Joe Madureira : Mary-Jane car il aime les rousses (sa petite amie en est une).
Matteo Losso : Mary-Jane.
L’importance de la ville de New-York
Joe Madureira est né et a été élevé à New-York, c’est donc un attrait supplémentaire pour le personnage de SpiderMan.
Cela lui permet d’intégrer des éléments de sa vie de tous les jours dans ce qu’il dessine. Maintenant ce n’est plus un new-yorkais puisqu’il habite Austin (TX).

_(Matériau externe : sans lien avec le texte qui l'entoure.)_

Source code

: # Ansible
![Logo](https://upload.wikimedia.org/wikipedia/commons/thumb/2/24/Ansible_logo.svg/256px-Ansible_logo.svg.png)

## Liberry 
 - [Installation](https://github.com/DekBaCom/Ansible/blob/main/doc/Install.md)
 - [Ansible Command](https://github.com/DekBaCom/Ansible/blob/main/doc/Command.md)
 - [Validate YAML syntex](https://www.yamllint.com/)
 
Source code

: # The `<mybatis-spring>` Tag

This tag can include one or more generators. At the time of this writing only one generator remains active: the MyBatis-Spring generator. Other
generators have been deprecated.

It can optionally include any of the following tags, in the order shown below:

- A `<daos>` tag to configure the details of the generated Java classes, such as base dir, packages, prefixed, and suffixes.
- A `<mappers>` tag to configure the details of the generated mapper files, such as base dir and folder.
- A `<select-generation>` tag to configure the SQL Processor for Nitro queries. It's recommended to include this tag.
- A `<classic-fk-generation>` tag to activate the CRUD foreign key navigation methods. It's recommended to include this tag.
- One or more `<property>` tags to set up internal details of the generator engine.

Quel épisode a le plus touché Joe ?
Plusieurs de l’arc avec Kraven (ndlr : Kraven le Chasseur). Rien à voir avec les histoires habituelles de Spidey, c’est bien plus sérieux, plus effrayant. Il les relit régulièrement car il aime le sentiment qui s’en dégage. Joe espère avoir l’opportunité de travailler sur ce genre de séries plus sérieuse. C’est une facette qu’il aimerait voir plus souvent.
SpiderMan aujourd’hui
Pour Matteo, il est toujours très lié à son époque, c’est une grande force de la BD américaine, être dans son époque.

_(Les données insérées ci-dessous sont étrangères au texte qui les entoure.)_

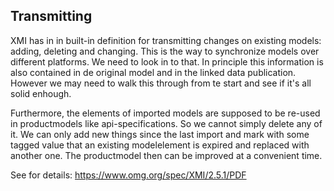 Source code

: ## Transmitting





XMI has in in built-in definition for transmitting changes on existing models: adding, deleting and changing. This is the way to synchronize models over different platforms. We need to look in to that. In principle this information is also contained in de original model and in the linked data publication. However we may need to walk this through from te start and see if it's all solid enhough.

Furthermore, the elements of imported models are supposed to be re-used in productmodels like api-specifications. So we cannot simply delete any of it. We can only add new things since the last import and mark with some tagged value that an existing modelelement is expired and replaced with another one. The productmodel then can be improved at a convenient time.

See for details: https://www.omg.org/spec/XMI/2.5.1/PDF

Spidey vit la même réalité que nous.
Le numéro préféré de Matteo Losso ?
The Gift de J.M. DeMatteis et Mark Bagley (1995) sur la mort de Tante May. Même si on apprendra plus tard que ce n’est pas vrai (ndlr : un robot avait pris sa place) c’est pour lui le titre le plus lyrique, le plus poétique. Il y a des moments incroyables.
Sur leur manière de travailler
Joe préfère avoir l’intégralité de l’histoire avant de se mettre au travail, ça lui permet d’imaginer à quoi vont ressembler ses planches. Sur Ultimate, il ne recevait qu’une partie de l’histoire à la fois, il n’arrivait pas à visualiser l’ensemble de l’histoire. Tout dépend donc du scénariste, mais à titre personnel, il préfère avoir tout d’un coup.
Sociologiquement, la saga du clone ne complique-t-elle pas la double entité ?
Petite précision : Thierry Rogel a travaillé sur les années 61-73 et le clone apparaît plus tard, juste après l’arrivée des premiers clonages réels (1973).
C’est plus clair dans X-Men mais on assiste aussi dans SpiderMan à un changement d’état d’esprit : le clone meurt dans un accident (une explosion), Peter Parker l’incinère dans une cheminée en lui disant "adieu mon frère" : il incinère quelqu’un qu’il considère comme son frère son sépulture ce qui est une marque de manque d’humanité.
Le bureau SpiderMan chez Marvel a-t-il déjà refusé une idée de Joe ?
Il n’a jamais eu ce problème car les idées qu’il a soumises les a déjà toujours emballé. Sa blague est de leur parler d’une rencontre entre SpiderMan et des ninjas mais ce n’est pas encore arrivé.
Sur son nouveau projet, il y aura Wolverine, Elektra et des ninjas... cela met SpiderMan dans une situation assez trouble car il se trouve face à des gens qui n’ont aucun problème à tuer, ce que lui se refuse à faire.